Dedos de Prosa II

Abilio Pacheco

 

Arte: Leonardo Mathias

 

A Hora da Estrela

 

A alma era de atriz. O gesto também. E a impostação da voz!…

Qualquer dia teria sua chance. Recebeu com naturalidade o convite para um musical.

Conhecia bem seu papel e agiria com desenvoltura.

No instante exato, atirou-se da frisa.

***

 

 

Curvas Perfumadas

Para Antonia e Iskarlett

A filha era muito alta e a mãe queixava-se dos namorados que sempre a menina trazia pendurados debaixo do braço.
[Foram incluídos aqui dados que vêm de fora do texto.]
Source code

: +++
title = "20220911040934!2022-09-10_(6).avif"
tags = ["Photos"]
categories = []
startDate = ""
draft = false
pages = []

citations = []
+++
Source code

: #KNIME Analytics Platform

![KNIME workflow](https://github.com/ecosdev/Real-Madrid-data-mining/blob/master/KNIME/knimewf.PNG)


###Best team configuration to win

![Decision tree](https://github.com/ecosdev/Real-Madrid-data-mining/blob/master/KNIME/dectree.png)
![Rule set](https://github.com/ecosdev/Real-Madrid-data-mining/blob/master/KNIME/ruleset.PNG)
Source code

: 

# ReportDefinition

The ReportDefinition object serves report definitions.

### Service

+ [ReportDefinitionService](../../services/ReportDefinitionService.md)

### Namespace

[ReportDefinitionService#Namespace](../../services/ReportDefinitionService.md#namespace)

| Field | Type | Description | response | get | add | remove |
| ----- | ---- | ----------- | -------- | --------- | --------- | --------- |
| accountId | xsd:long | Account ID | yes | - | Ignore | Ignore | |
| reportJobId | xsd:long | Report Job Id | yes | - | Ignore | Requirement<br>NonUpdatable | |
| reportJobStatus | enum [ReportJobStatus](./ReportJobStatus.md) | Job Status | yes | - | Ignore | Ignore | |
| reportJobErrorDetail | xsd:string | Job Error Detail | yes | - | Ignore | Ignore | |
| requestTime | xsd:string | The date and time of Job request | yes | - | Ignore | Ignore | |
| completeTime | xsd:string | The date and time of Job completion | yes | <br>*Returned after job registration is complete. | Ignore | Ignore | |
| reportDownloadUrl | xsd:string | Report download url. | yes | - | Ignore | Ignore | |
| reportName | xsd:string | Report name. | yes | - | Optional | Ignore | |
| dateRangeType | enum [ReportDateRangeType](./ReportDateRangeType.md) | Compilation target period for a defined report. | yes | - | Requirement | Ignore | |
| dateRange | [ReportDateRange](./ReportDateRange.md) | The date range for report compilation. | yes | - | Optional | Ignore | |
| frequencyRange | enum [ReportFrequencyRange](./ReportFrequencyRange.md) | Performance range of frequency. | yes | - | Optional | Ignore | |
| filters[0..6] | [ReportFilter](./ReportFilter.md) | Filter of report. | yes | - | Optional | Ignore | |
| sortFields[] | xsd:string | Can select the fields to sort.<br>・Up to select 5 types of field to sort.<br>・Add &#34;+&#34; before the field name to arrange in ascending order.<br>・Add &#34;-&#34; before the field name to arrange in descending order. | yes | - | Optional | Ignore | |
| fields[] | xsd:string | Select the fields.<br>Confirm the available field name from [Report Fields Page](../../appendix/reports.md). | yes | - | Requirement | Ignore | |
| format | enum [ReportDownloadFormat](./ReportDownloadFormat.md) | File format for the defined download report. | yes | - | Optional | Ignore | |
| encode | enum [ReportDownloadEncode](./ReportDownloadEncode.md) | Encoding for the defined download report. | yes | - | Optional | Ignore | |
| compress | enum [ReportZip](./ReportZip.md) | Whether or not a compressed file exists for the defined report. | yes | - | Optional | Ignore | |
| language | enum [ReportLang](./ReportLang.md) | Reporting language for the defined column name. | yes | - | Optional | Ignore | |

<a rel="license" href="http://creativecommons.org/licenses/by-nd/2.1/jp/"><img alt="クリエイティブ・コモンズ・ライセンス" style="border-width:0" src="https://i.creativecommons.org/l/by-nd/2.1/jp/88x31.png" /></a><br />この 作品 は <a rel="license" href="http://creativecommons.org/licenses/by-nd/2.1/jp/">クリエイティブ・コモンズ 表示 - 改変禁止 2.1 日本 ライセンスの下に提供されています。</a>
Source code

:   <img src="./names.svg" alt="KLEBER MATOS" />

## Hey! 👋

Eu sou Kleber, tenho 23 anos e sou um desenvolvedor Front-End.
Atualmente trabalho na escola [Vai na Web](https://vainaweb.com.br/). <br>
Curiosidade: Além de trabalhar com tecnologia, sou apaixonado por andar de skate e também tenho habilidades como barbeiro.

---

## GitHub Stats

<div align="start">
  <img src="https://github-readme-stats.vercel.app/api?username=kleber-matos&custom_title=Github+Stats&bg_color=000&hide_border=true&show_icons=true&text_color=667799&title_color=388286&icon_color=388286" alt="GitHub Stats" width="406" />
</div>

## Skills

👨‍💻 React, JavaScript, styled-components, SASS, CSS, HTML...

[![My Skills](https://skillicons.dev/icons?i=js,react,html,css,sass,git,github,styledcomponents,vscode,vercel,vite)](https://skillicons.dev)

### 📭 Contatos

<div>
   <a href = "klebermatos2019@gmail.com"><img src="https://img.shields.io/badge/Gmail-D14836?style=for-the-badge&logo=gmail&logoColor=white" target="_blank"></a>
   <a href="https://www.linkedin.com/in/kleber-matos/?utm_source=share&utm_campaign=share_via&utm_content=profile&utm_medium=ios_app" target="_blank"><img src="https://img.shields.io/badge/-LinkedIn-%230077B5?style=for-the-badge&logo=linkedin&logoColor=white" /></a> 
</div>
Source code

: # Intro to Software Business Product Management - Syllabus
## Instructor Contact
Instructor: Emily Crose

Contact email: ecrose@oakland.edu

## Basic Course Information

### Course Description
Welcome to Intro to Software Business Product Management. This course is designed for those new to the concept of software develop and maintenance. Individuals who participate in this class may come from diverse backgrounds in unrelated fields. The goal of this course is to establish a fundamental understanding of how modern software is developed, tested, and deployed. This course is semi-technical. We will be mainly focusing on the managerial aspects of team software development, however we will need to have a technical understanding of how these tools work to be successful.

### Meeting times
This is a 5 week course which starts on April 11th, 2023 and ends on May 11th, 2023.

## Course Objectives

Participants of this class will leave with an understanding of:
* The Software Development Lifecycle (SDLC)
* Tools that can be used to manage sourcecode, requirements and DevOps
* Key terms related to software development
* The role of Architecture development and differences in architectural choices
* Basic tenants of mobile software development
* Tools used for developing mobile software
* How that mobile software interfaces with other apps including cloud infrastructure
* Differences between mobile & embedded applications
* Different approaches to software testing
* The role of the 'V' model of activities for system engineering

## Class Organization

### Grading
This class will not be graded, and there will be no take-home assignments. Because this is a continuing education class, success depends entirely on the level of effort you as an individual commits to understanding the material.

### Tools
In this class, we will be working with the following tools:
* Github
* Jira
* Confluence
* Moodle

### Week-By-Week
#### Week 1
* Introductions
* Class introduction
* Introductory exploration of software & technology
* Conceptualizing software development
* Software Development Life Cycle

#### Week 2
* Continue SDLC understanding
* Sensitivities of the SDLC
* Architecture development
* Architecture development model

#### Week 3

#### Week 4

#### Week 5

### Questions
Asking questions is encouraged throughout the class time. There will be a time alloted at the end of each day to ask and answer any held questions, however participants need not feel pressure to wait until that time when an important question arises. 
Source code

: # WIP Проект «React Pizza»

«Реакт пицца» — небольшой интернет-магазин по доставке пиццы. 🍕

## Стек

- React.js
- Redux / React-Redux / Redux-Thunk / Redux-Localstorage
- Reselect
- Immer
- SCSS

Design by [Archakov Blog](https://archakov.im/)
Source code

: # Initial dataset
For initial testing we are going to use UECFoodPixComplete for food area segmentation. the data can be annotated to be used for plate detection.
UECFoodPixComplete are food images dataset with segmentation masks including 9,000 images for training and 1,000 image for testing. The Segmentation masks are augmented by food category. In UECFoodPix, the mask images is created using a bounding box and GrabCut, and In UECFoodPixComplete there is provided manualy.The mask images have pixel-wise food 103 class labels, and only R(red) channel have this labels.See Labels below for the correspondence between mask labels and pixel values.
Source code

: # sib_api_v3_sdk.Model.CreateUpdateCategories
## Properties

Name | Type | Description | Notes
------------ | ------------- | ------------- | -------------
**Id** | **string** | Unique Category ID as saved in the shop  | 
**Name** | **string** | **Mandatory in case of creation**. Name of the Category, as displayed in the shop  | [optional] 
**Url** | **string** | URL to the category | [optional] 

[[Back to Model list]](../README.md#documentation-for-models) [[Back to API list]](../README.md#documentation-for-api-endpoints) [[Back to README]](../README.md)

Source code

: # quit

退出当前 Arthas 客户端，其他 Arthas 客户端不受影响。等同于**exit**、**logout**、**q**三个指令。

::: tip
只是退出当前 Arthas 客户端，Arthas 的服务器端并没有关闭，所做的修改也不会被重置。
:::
Sorte as curvas serem perfumadas. Mas os rapazinhos fracos não se resistiam ali; caíam.

Um dia a mãe admirou-se da filha com os francos vazios. Havia depilado as axilas.

***

 

 

Espólio

Vivia numa alegria enorme, cabendo mal em si. Havia nascido grande, perto de adulto. Seu pai-demiurgo o havia feito assim. Completo; à base de tinta em face lisa, alva e chã. Tinha amigos, nome e cor de olhos. Mais que isso, cosido e recosido, desfiado e retecido, tinha já história: plena, embora de curto enredo, intriga simples, desfecho claro. Sentia-se brioso.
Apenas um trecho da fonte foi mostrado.